Shelley Halstead, founder of Black Women Build-Baltimore, oversees a participant using a jigsaw. The organization will close the application for its spring 2022 build on Tuesday. (Courtesy Photo)

By Megan Sayles, AFRO Business Writer,
Report for America Corps Member,

Home ownership and wealth-building initiative Black Women Build-Baltimore is in the midst of organizing its spring 2022 build in Druid Heights, and the application deadline closes Tuesday. 

Women chosen for the program will garner the skills and knowledge required to maintain a home. They will also be trained in carpentry, electrical and plumbing. 

Upon the completion of the four-month build, participants will have the opportunity to purchase the home that they helped to rehabilitate. Black Women Build-Baltimore will also support them in obtaining a mortgage loan. 

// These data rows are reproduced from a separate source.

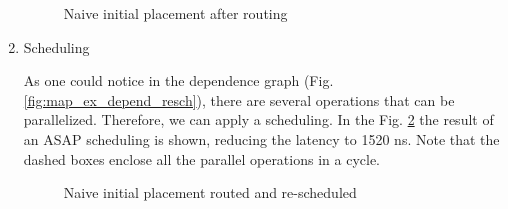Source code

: \begin{enumerate}
\begin{figure}[H]
\label{fig:map_ex_routing}
\caption{Naive initial placement after routing}
\end{figure}

\item Scheduling
\label{sec:orgeafb033}

As one could notice in the dependence graph (Fig. \ref{fig:map_ex_depend_resch}), there are several operations that can be parallelized.
Therefore, we can apply a scheduling.
In the Fig. \ref{fig:map_ex_resch} the result of an ASAP scheduling is shown, reducing the latency to 1520 ns.
Note that the dashed boxes enclose all the parallel operations in a cycle.



\begin{figure}[H]
\centering


\caption{Naive initial placement routed and re-scheduled}
\label{fig:map_ex_resch}
\end{figure}



\end{enumerate}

“Black women are particularly vulnerable because they own less property and have less ability to pass on wealth compared to any other group. Black Women Build-Baltimore understands that key factors for creating wealth are the ability to own and maintain a home and the ability to pass down wealth intergenerationally,” said Tonika Garibaldi, program manager for Black Women Build-Baltimore. “By training women in trades-related work, our program not only provides a tangible set of skills to be used on other jobs and in the home but allows women to make two to three times more in wages than traditionally female-centered jobs.” 

Black Women Build-Baltimore was founded in 2017 by carpenter Shelley Halstead on the belief that Black women must first learn the skills necessary to maintain wealth before they are able to generate intergenerational wealth. For Halstead, one way this can be taught is through preserving home ownership. 

For each build, the organization independently purchases all of the construction materials from home improvement stores. Annually, it takes on two cohorts of three women for a spring and fall build, renovating six vacant and deteriorating houses. Since its establishment, Black Women Build-Baltimore has constructed seven houses and made four women new homeowners. 

To qualify for Black Women Build-Baltimore’s program, applicants must be a Baltimore City resident, be a first time home owner, be employed, have a savings of $2500 and maintain a minimum credit score of 640. They must also be able to work on the site from 9 a.m. to 3 p.m.  Monday through Thursday. 

Applications will be evaluated on women’s interest in the trades, as well as their commitment to advancing their communities. 

Garibaldi hopes that Black Women Build-Baltimore can expose women to different avenues for wealth creation and professional success. 

“On a community level, our initiative will eliminate blight and create opportunities for home ownership as we work toward whole block outcomes,” said Garibaldi. “On an individual level, we think it is important for our neighbors and community at large to see Black women rehabilitating houses and then owning them. It opens up possibilities for not just those working on the house but for those who witness it.”